Information:
-.-.-
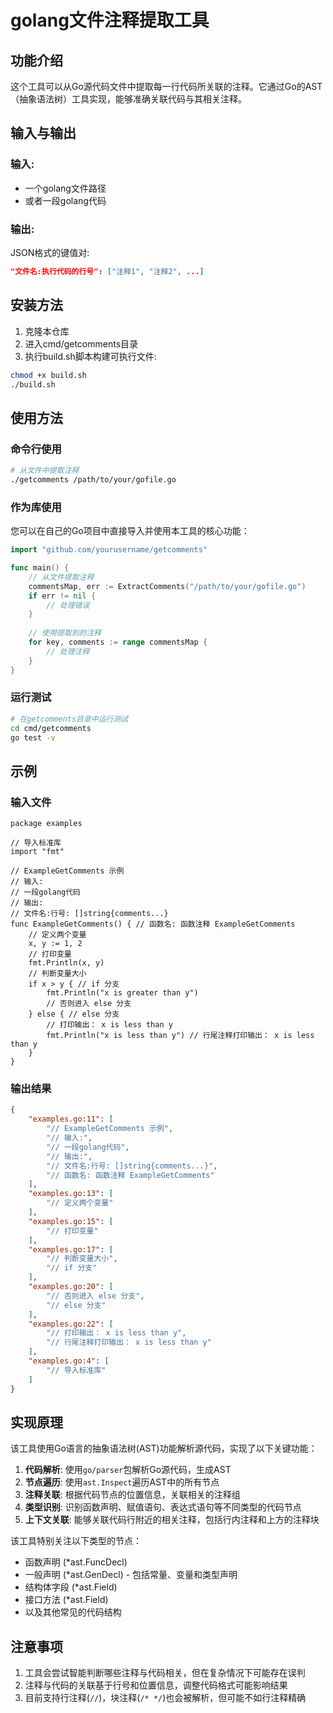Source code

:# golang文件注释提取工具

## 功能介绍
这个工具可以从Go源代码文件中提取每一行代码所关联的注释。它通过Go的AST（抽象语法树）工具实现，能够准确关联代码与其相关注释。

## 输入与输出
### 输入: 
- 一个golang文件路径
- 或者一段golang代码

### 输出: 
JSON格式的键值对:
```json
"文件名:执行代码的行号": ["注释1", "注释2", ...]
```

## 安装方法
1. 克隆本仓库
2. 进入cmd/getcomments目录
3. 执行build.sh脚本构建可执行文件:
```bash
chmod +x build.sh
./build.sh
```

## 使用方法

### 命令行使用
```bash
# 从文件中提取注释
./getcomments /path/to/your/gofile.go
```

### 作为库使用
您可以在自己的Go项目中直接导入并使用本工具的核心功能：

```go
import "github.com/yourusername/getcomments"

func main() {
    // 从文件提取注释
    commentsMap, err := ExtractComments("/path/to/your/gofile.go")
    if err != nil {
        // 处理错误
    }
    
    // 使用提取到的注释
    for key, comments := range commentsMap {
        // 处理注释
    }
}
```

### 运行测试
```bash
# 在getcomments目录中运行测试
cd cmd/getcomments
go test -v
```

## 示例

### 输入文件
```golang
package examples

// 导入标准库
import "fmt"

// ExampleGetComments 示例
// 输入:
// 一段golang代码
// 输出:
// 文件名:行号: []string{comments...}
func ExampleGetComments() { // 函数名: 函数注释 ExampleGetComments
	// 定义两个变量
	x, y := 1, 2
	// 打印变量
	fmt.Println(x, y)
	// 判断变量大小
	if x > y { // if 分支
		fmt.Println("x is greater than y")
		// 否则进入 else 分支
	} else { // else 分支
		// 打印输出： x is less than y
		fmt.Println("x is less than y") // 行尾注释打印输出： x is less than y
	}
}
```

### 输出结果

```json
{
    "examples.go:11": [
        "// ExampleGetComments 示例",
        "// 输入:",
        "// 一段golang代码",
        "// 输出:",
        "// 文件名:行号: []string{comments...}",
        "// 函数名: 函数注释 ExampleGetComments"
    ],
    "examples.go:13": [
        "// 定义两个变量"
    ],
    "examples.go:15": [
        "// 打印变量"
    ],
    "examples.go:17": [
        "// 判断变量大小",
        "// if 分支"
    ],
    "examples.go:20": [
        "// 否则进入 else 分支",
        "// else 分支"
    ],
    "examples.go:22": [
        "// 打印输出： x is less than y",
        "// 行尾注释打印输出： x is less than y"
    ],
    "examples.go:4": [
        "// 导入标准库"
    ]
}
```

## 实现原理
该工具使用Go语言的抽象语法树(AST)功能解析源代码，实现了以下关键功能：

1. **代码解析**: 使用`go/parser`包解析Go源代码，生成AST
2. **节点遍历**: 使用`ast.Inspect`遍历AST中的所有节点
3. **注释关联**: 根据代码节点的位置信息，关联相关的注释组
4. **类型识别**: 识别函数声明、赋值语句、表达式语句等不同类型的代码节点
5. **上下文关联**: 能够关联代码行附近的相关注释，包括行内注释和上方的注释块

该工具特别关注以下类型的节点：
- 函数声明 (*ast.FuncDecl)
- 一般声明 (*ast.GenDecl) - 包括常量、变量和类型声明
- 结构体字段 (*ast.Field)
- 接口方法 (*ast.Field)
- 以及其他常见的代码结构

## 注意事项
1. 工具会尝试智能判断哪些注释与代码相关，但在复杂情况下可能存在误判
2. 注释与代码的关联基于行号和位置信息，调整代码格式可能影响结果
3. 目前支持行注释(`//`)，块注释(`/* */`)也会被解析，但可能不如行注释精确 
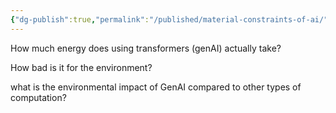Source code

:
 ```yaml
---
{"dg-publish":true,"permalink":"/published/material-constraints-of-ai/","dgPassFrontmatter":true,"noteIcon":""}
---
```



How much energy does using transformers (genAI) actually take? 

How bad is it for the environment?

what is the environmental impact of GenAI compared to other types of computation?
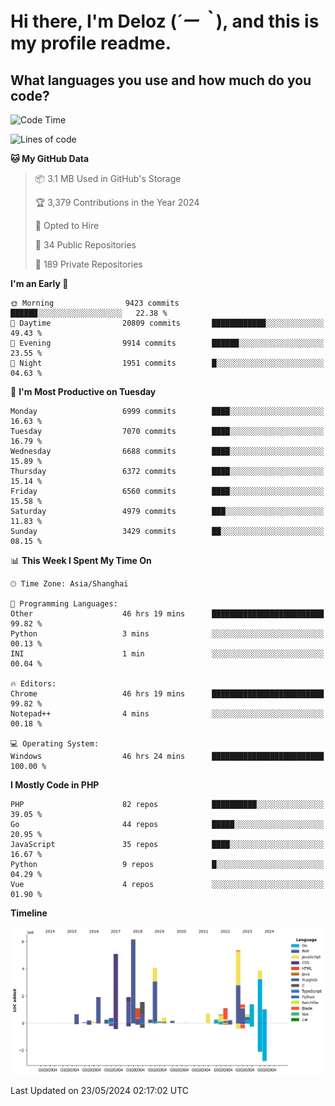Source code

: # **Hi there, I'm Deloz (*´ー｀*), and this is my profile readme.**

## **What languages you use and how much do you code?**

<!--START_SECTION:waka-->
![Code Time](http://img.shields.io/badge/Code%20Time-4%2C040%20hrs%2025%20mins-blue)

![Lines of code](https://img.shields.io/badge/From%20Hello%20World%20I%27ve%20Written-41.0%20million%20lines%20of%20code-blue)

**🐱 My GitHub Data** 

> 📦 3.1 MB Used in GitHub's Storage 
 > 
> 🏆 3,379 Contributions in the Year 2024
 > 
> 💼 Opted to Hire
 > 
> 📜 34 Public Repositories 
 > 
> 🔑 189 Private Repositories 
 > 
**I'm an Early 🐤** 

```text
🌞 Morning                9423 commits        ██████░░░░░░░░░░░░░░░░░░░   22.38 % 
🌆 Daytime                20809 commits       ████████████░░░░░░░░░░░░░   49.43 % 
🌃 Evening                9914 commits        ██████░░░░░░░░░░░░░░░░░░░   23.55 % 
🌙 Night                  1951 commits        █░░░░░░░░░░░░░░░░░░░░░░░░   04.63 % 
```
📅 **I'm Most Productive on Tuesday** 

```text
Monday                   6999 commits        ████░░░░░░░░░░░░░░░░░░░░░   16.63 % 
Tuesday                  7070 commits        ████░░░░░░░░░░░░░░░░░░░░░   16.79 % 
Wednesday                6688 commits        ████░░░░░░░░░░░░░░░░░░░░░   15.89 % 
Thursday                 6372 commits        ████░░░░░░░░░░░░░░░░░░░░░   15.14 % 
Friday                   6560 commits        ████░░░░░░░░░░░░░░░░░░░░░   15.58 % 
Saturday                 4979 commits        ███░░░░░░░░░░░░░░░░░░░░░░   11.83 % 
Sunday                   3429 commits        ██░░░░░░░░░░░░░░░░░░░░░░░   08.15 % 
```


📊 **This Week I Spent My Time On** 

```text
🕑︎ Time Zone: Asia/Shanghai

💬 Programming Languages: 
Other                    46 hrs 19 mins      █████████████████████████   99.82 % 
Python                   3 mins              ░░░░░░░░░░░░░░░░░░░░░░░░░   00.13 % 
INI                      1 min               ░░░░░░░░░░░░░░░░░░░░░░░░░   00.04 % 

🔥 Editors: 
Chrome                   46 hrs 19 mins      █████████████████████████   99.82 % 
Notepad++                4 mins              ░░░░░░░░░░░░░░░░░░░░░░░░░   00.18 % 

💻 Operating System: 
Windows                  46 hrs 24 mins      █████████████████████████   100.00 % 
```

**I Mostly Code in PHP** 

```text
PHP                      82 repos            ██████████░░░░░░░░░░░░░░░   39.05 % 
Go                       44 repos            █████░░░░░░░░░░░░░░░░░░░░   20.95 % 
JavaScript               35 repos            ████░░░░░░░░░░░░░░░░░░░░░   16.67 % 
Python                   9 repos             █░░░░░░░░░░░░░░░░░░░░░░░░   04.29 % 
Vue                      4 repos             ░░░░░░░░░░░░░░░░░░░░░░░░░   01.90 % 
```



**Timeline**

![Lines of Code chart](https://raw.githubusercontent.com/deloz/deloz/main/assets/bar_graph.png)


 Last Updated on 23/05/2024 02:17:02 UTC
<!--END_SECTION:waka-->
-.-.-
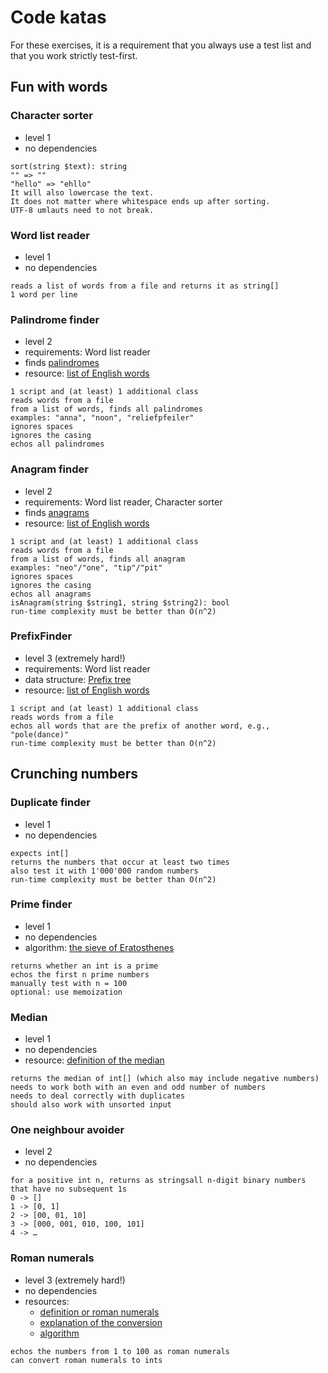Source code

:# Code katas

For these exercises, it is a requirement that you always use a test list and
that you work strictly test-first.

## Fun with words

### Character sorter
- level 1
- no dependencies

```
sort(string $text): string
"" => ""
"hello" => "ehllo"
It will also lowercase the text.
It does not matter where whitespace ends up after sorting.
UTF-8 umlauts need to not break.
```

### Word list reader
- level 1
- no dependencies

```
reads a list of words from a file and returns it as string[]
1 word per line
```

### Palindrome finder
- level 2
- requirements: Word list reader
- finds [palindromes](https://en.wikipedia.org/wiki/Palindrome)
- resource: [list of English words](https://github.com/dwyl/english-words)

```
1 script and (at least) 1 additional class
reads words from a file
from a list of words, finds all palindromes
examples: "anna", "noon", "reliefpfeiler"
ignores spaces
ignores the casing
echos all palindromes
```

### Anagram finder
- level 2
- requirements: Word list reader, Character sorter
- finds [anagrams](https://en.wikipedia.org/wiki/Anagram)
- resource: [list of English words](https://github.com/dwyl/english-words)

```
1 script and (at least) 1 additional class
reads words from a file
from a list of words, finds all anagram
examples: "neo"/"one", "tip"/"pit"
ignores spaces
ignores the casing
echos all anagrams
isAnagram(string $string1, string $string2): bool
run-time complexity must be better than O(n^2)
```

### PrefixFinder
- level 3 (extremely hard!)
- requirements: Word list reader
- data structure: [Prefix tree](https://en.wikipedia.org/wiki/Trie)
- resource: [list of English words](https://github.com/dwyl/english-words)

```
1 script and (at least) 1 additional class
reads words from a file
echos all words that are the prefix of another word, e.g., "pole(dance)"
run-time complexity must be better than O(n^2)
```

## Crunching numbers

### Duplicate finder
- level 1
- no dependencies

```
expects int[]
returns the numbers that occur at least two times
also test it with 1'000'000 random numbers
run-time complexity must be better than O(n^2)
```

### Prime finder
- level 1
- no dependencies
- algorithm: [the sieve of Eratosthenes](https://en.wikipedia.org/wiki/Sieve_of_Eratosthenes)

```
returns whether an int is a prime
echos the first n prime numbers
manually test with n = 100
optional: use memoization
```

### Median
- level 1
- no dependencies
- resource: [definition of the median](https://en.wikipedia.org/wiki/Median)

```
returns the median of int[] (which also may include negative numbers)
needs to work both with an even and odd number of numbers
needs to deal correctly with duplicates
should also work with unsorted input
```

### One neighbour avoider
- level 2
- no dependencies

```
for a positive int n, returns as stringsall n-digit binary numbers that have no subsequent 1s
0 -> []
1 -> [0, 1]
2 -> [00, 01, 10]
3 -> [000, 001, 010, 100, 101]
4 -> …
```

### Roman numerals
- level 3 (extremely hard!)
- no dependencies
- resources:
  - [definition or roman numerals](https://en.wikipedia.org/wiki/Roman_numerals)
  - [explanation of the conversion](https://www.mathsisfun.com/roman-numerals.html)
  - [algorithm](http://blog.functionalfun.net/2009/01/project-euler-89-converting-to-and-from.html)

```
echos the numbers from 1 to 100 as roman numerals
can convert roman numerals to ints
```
-.-.-
About this exercise: Go through the material above, and wherever a line holds the word "definition", copy it.

Expected output:
- resource: [definition of the median](https://en.wikipedia.org/wiki/Median)
  - [definition or roman numerals](https://en.wikipedia.org/wiki/Roman_numerals)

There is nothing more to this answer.